The angle of attack off last week’s highs to the downside speaks to the significance of this Time/Price square-out.

Mr. Market talks if you have the tools to listen.

….the SPY/SPX is approaching a rising 3-point trend line coincident with its rising 20-day moving average.

It should be easy to determine what the market’s direction here is going to be over the coming hours by virtue of the price action of this perfected support (hitting all lows since October 13) and the 20-day ma.

A failure here below the 20-day (Holy Grail Fail) in conjunction with an Angular Rule of 4 Sell signal (break of a 3-point trend line) is in complete antithesis with December seasonality—especially with so many anecdotally loaded for a Santa Claus Rally.”

Below is an updated chart of the daily SPX shown in Tuesday morning’s Hit and Run Report.

On Tuesday, the SPX turned its 3 Day Chart down and accelerated through the aforesaid well-defined rising trend line.

It wiped out the Powell Ramp last Wednesday.

It’s beginning to look a lot like that Powell zero to 120-point surge in 60 seconds was an Algo Ambush…orchestrated to allow some big money a graceful exit.

Tuesday’s breakage below the Powell “Pivot” from last Wednesday (3938) suggests as much.

The SPX undercut that region yesterday dropping to 3918 before settling virtually right on last Wednesday’s low before the Powell pop.

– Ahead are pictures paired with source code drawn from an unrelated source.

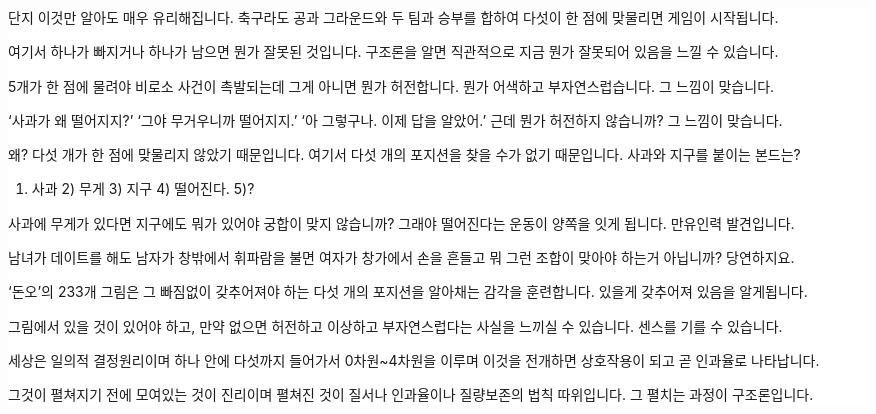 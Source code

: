 

단지 이것만 알아도 매우 유리해집니다. 축구라도 공과 그라운드와 두 팀과 승부를 합하여 다섯이 한 점에 맞물리면 게임이 시작됩니다. 


  


여기서 하나가 빠지거나 하나가 남으면 뭔가 잘못된 것입니다. 구조론을 알면 직관적으로 지금 뭔가 잘못되어 있음을 느낄 수 있습니다. 


  


5개가 한 점에 물려야 비로소 사건이 촉발되는데 그게 아니면 뭔가 허전합니다. 뭔가 어색하고 부자연스럽습니다. 그 느낌이 맞습니다. 


  


‘사과가 왜 떨어지지?’ ‘그야 무거우니까 떨어지지.’ ‘아 그렇구나. 이제 답을 알았어.’ 근데 뭔가 허전하지 않습니까? 그 느낌이 맞습니다. 


  


왜? 다섯 개가 한 점에 맞물리지 않았기 때문입니다. 여기서 다섯 개의 포지션을 찾을 수가 없기 때문입니다. 사과와 지구를 붙이는 본드는? 


  


1) 사과 2) 무게 3) 지구 4) 떨어진다. 5)? 


  


사과에 무게가 있다면 지구에도 뭐가 있어야 궁합이 맞지 않습니까? 그래야 떨어진다는 운동이 양쪽을 잇게 됩니다. 만유인력 발견입니다. 


  


남녀가 데이트를 해도 남자가 창밖에서 휘파람을 불면 여자가 창가에서 손을 흔들고 뭐 그런 조합이 맞아야 하는거 아닙니까? 당연하지요. 


  


‘돈오’의 233개 그림은 그 빠짐없이 갖추어져야 하는 다섯 개의 포지션을 알아채는 감각을 훈련합니다. 있을게 갖추어져 있음을 알게됩니다. 


  


그림에서 있을 것이 있어야 하고, 만약 없으면 허전하고 이상하고 부자연스럽다는 사실을 느끼실 수 있습니다. 센스를 기를 수 있습니다. 


  


세상은 일의적 결정원리이며 하나 안에 다섯까지 들어가서 0차원~4차원을 이루며 이것을 전개하면 상호작용이 되고 곧 인과율로 나타납니다. 


  


그것이 펼쳐지기 전에 모여있는 것이 진리이며 펼쳐진 것이 질서나 인과율이나 질량보존의 법칙 따위입니다. 그 펼치는 과정이 구조론입니다. 


  




 ###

It would not be surprising to see a knee-jerk snapback to backtest the break of the trend line from October which currently resides at 3977 regions.

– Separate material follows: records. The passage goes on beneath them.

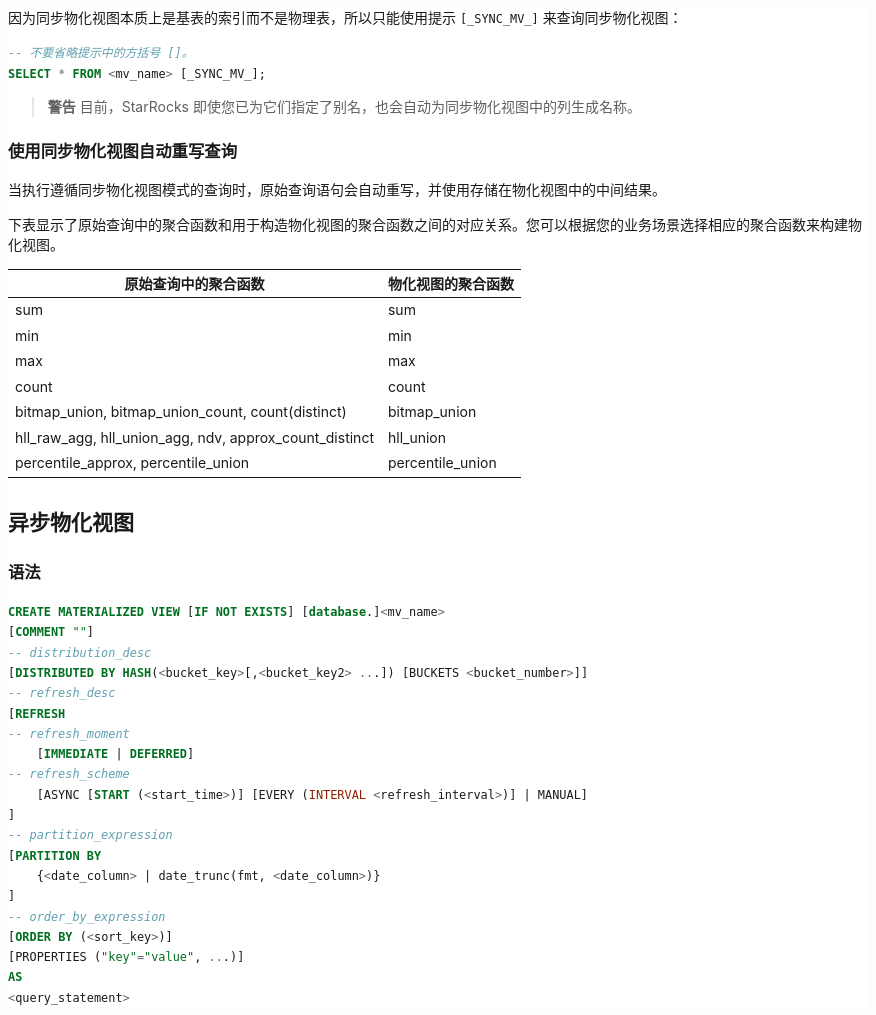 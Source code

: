 因为同步物化视图本质上是基表的索引而不是物理表，所以只能使用提示 `[_SYNC_MV_]` 来查询同步物化视图：

```SQL
-- 不要省略提示中的方括号 []。
SELECT * FROM <mv_name> [_SYNC_MV_];
```

> **警告**
> 目前，StarRocks 即使您已为它们指定了别名，也会自动为同步物化视图中的列生成名称。

### 使用同步物化视图自动重写查询

当执行遵循同步物化视图模式的查询时，原始查询语句会自动重写，并使用存储在物化视图中的中间结果。

下表显示了原始查询中的聚合函数和用于构造物化视图的聚合函数之间的对应关系。您可以根据您的业务场景选择相应的聚合函数来构建物化视图。

|**原始查询中的聚合函数**|**物化视图的聚合函数**|
|---|---|
|sum|sum|
|min|min|
|max|max|
|count|count|
|bitmap_union, bitmap_union_count, count(distinct)|bitmap_union|
|hll_raw_agg, hll_union_agg, ndv, approx_count_distinct|hll_union|
|percentile_approx, percentile_union|percentile_union|

## 异步物化视图

### 语法

```SQL
CREATE MATERIALIZED VIEW [IF NOT EXISTS] [database.]<mv_name>
[COMMENT ""]
-- distribution_desc
[DISTRIBUTED BY HASH(<bucket_key>[,<bucket_key2> ...]) [BUCKETS <bucket_number>]]
-- refresh_desc
[REFRESH 
-- refresh_moment
    [IMMEDIATE | DEFERRED]
-- refresh_scheme
    [ASYNC [START (<start_time>)] [EVERY (INTERVAL <refresh_interval>)] | MANUAL]
]
-- partition_expression
[PARTITION BY 
    {<date_column> | date_trunc(fmt, <date_column>)}
]
-- order_by_expression
[ORDER BY (<sort_key>)]
[PROPERTIES ("key"="value", ...)]
AS 
<query_statement>
```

Be that as it may, the near-term trend has turned back down, and importantly the illusive Wave 3 of 3 to the downside may be in progress when least expected—in December.

Pundits prognosticate ad nauseam about the “Santa Rally” but surprises happen to the downside in a Bear market…and bullish seasonality can be dwarfed by elevated tax loss selling.

There’s plenty of that to go around.

In sum, the SPX looks like it has a date with a 50% retrace of the October 13 low to the December 1 recovery high. That’s 3795.

Breakage below 3795 validates the idea that we’re in the midst of a powerful 3rd wave decline of several degrees…ie, a possible 3rd of a 3rd of a 3rd.

The news breaks with the cycles, so whether this is tangential to the FTX debacle or the BIS warning of trillions of “off-balance sheet” dollar debt remains to be seen.

But there is no lack of suspects to lay the blame on should we tumble.